One of the fellow Colombians to whom "Gabo" wished to "pass the torch" was Jorge Franco, in his forties, whose anguished narco-realism is an age away from the butterflies of rural Macondo. Franco is part of a Latin American new wave dubbed the McOndo realists, in a nod to a magic-realist genre superseded by the urban ubiquity of McDonald's, Macintoshes and condos.

Rosario Tijeras, Franco's second novel, which was made into a Spanish-language film last year, is set in the 1980s Medellín of his youth. Narco-dollars encroached by stealth in the big buildings and luxury cars of the 1970s, until drug lord Pablo Escobar took open control of the city through terror and kidnappings.

In the novel this transformation is seen through the eyes of Antonio, a middle-class youth in hopeless love with the eponymous Rosario, a cinnamon-skinned girl-woman who earned her alias, Tijeras ("scissors"), by castrating the man who raped her at 13.

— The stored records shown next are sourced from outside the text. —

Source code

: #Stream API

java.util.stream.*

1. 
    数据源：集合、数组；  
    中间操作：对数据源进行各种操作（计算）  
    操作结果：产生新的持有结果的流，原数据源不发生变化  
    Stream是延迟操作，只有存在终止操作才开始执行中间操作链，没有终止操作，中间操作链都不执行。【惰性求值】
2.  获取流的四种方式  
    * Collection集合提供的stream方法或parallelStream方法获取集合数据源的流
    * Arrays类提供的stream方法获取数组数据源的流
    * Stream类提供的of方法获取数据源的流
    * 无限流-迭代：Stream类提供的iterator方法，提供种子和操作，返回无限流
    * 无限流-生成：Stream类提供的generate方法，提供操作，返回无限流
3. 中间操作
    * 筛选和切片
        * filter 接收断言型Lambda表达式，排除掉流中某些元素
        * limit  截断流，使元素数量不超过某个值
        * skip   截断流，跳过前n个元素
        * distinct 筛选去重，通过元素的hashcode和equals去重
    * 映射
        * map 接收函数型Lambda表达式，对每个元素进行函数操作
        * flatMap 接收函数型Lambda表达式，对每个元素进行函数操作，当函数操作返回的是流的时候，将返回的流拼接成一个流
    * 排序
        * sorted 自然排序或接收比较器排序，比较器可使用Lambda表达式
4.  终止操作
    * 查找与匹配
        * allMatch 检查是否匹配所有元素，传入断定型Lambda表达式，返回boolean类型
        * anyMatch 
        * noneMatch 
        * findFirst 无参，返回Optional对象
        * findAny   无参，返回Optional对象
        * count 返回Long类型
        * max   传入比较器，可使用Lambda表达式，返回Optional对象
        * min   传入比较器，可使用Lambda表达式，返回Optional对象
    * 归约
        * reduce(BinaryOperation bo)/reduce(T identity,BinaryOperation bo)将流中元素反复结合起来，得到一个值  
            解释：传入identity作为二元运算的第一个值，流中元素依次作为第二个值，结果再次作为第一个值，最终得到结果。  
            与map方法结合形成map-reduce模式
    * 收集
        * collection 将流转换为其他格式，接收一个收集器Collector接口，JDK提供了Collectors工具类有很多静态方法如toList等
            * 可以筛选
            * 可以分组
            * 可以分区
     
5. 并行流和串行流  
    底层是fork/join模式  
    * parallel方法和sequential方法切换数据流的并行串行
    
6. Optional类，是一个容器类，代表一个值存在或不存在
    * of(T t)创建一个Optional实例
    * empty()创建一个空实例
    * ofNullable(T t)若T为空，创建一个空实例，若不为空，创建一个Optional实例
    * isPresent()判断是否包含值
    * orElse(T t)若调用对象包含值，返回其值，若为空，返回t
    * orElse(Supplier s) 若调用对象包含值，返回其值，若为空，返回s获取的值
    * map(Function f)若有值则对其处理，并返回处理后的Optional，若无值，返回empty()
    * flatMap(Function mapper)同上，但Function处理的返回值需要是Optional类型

Rosario is the most literal of femmes fatales, a hit woman hired by the Cartel to "tuck in" cops or meddlesome politicians, but who is paid back in her own coin, "shot at point-blank range while she was being kissed". As Antonio paces the hospital where she lies, he retraces his unfulfilled passion.

His rivals included his aristocratic friend Emilio ("loaded down with ancestry and lineage"), and tough-guy drug lords encountered in flashy clubs that drew "the lower classes who were beginning to rise and those of us among the upper classes who were beginning to fall".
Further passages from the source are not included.